Bij de wereldwijde ransomware-aanval waarbij gebruik is gemaakt van een zerodaylek in MOVEit Transfer zijn de identiteitsgegevens van miljoenen Amerikanen gestolen. Het ministerie van Transport van de Amerikaanse staat Oregon meldt dat de persoonlijke gegevens van 3,5 miljoen inwoners van de staat zijn buitgemaakt. Het gaat daarbij om informatie die op identiteitsbewijzen of rijbewijzen staat. De Amerikaanse staat Louisiana heeft een soortgelijke waarschuwing gegeven.

MOVEit Transfer is een applicatie voor het uitwisselen van bestanden. Allerlei organisaties maken er gebruik van om onder andere vertrouwelijke informatie binnen de organisatie te delen. De Clop-ransomwaregroep zou sinds 2021 over een kwetsbaarheid hebben beschikt waarmee het mogelijk is om MOVEit-servers te infecteren en data te stelen. Tijdens het Memorial Day weekend in de Verenigde Staten vorige maand vond er grootschalig misbruik van het lek plaats. Voor dit beveiligingslek, aangeduid als CVE-2023-34362, kwam Progress eind mei met een update.

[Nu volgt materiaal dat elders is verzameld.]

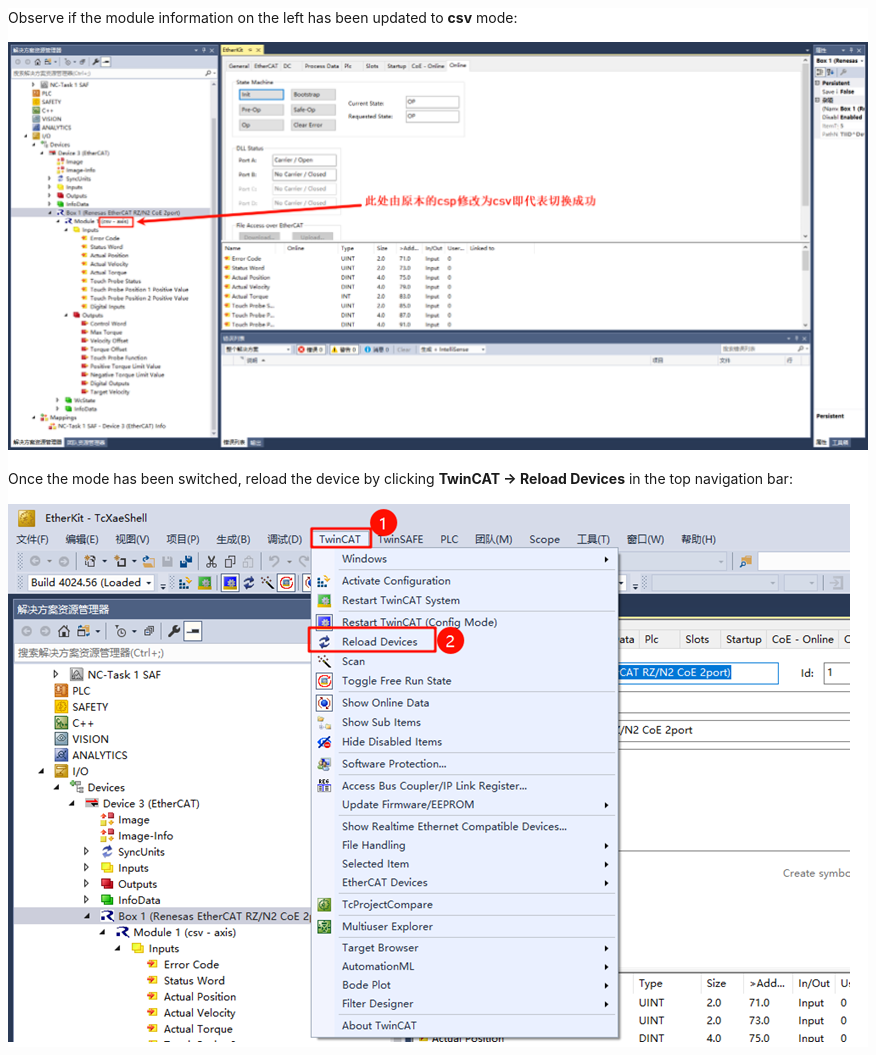 Observe if the module information on the left has been updated to **csv** mode:

![image-20250107164830512](figures/image-20250107164830512.png)

Once the mode has been switched, reload the device by clicking **TwinCAT → Reload Devices** in the top navigation bar:

![image-20250107164839022](figures/image-20250107164839022.png)
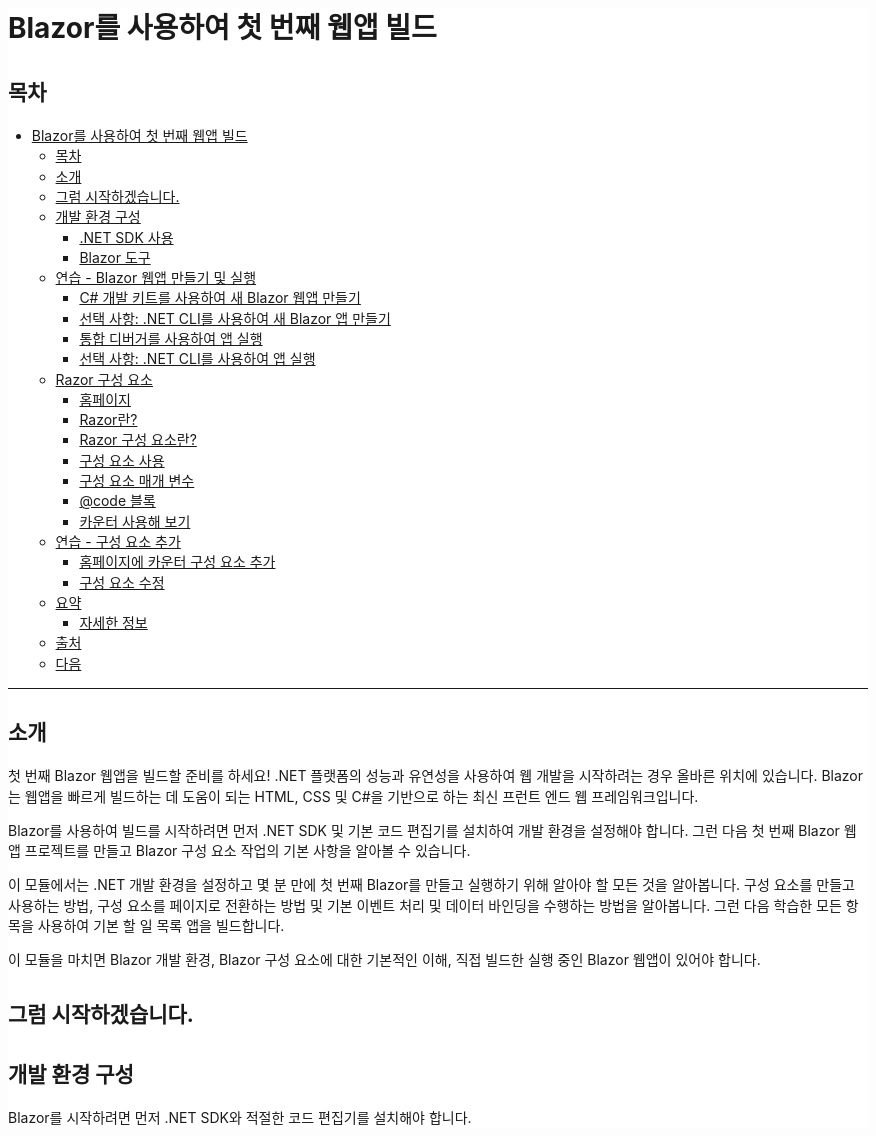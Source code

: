 # Blazor를 사용하여 첫 번째 웹앱 빌드

## 목차
- [Blazor를 사용하여 첫 번째 웹앱 빌드](#blazor를-사용하여-첫-번째-웹앱-빌드)
  - [목차](#목차)
  - [소개](#소개)
  - [그럼 시작하겠습니다.](#그럼-시작하겠습니다)
  - [개발 환경 구성](#개발-환경-구성)
    - [.NET SDK 사용](#net-sdk-사용)
    - [Blazor 도구](#blazor-도구)
  - [연습 - Blazor 웹앱 만들기 및 실행](#연습---blazor-웹앱-만들기-및-실행)
    - [C# 개발 키트를 사용하여 새 Blazor 웹앱 만들기](#c-개발-키트를-사용하여-새-blazor-웹앱-만들기)
    - [선택 사항: .NET CLI를 사용하여 새 Blazor 앱 만들기](#선택-사항-net-cli를-사용하여-새-blazor-앱-만들기)
    - [통합 디버거를 사용하여 앱 실행](#통합-디버거를-사용하여-앱-실행)
    - [선택 사항: .NET CLI를 사용하여 앱 실행](#선택-사항-net-cli를-사용하여-앱-실행)
  - [Razor 구성 요소](#razor-구성-요소)
    - [홈페이지](#홈페이지)
    - [Razor란?](#razor란)
    - [Razor 구성 요소란?](#razor-구성-요소란)
    - [구성 요소 사용](#구성-요소-사용)
    - [구성 요소 매개 변수](#구성-요소-매개-변수)
    - [@code 블록](#code-블록)
    - [카운터 사용해 보기](#카운터-사용해-보기)
  - [연습 - 구성 요소 추가](#연습---구성-요소-추가)
    - [홈페이지에 카운터 구성 요소 추가](#홈페이지에-카운터-구성-요소-추가)
    - [구성 요소 수정](#구성-요소-수정)
  - [요약](#요약)
    - [자세한 정보](#자세한-정보)
  - [출처](#출처)
  - [다음](#다음)

---
## 소개

첫 번째 Blazor 웹앱을 빌드할 준비를 하세요! .NET 플랫폼의 성능과 유연성을 사용하여 웹 개발을 시작하려는 경우 올바른 위치에 있습니다. Blazor는 웹앱을 빠르게 빌드하는 데 도움이 되는 HTML, CSS 및 C#을 기반으로 하는 최신 프런트 엔드 웹 프레임워크입니다.

Blazor를 사용하여 빌드를 시작하려면 먼저 .NET SDK 및 기본 코드 편집기를 설치하여 개발 환경을 설정해야 합니다. 그런 다음 첫 번째 Blazor 웹앱 프로젝트를 만들고 Blazor 구성 요소 작업의 기본 사항을 알아볼 수 있습니다.

이 모듈에서는 .NET 개발 환경을 설정하고 몇 분 만에 첫 번째 Blazor를 만들고 실행하기 위해 알아야 할 모든 것을 알아봅니다. 구성 요소를 만들고 사용하는 방법, 구성 요소를 페이지로 전환하는 방법 및 기본 이벤트 처리 및 데이터 바인딩을 수행하는 방법을 알아봅니다. 그런 다음 학습한 모든 항목을 사용하여 기본 할 일 목록 앱을 빌드합니다.

이 모듈을 마치면 Blazor 개발 환경, Blazor 구성 요소에 대한 기본적인 이해, 직접 빌드한 실행 중인 Blazor 웹앱이 있어야 합니다.

그럼 시작하겠습니다.
---
## 개발 환경 구성
Blazor를 시작하려면 먼저 .NET SDK와 적절한 코드 편집기를 설치해야 합니다.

Het ministerie van Transport van Oregon maakt sinds 2015 gebruik van MOVEit Transfer voor het uitwisselen van bestanden. Na de waarschuwing voor de aanval besloot het ministerie het systeem te beveiligen. Op 12 juni werd vastgesteld dat de gegevens van 3,5 miljoen inwoners van de staat zijn gestolen. "Een deel daarvan is gevoelige persoonlijke informatie", aldus een verklaring.

De Amerikaanse staat Louisiana meldt dat het ook door de aanval is getroffen. Het gaat dan specifiek om het Office of Motor Vehicles (OMV). Alle inwoners van de staat die een door de staat uitgegeven rijbewijs, identiteitsbewijs of autoregistratie hebben, moet ervan uitgaan dat hun gegevens zijn gestolen. Het gaat onder andere om naam, adresgegevens, social-securitynummer, geboortedatum, lengte, kleur van ogen, rijbewijsnummer, voertuigregistratiegegevens en informatie in het geval van een handicap.

De lijst met getroffen organisaties wordt steeds langer. Gisteren werd bekend dat ook Shell één van de getroffen organisaties is. Eerder maakten de BBC, de Britse apothekersketen Boots, British Airways, de Britse toezichthouder Ofcom en Transport for London melding van een datalek als gevolg van de aanval. Landal GreenParks waarschuwde 12.000 gasten voor een mogelijk datalek. Daarnaast zijn ook Amerikaanse federale overheidsinstanties, de Amerikaanse staten Missouri en llinois, het American Board of Internal Medicine en Extreme Networks slachtoffer geworden. De criminelen achter de Clop-ransomware zijn inmiddels op hun eigen website begonnen met het noemen van de namen van slachtoffers.